::: Recorded information

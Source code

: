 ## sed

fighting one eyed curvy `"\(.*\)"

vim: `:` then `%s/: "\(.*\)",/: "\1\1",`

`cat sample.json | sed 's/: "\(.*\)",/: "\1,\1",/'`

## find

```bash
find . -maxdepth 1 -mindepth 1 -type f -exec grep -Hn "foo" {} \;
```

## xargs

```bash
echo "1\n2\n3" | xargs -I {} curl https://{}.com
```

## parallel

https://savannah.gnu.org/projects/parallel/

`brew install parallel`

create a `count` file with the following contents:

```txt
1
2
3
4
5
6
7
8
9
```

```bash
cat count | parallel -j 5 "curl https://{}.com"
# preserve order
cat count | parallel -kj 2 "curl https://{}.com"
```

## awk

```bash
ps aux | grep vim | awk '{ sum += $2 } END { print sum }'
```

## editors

::::::

| Assignment |
Please find how many lines in the records hold "xargs", then give that number with nothing else.

| Expected output |
2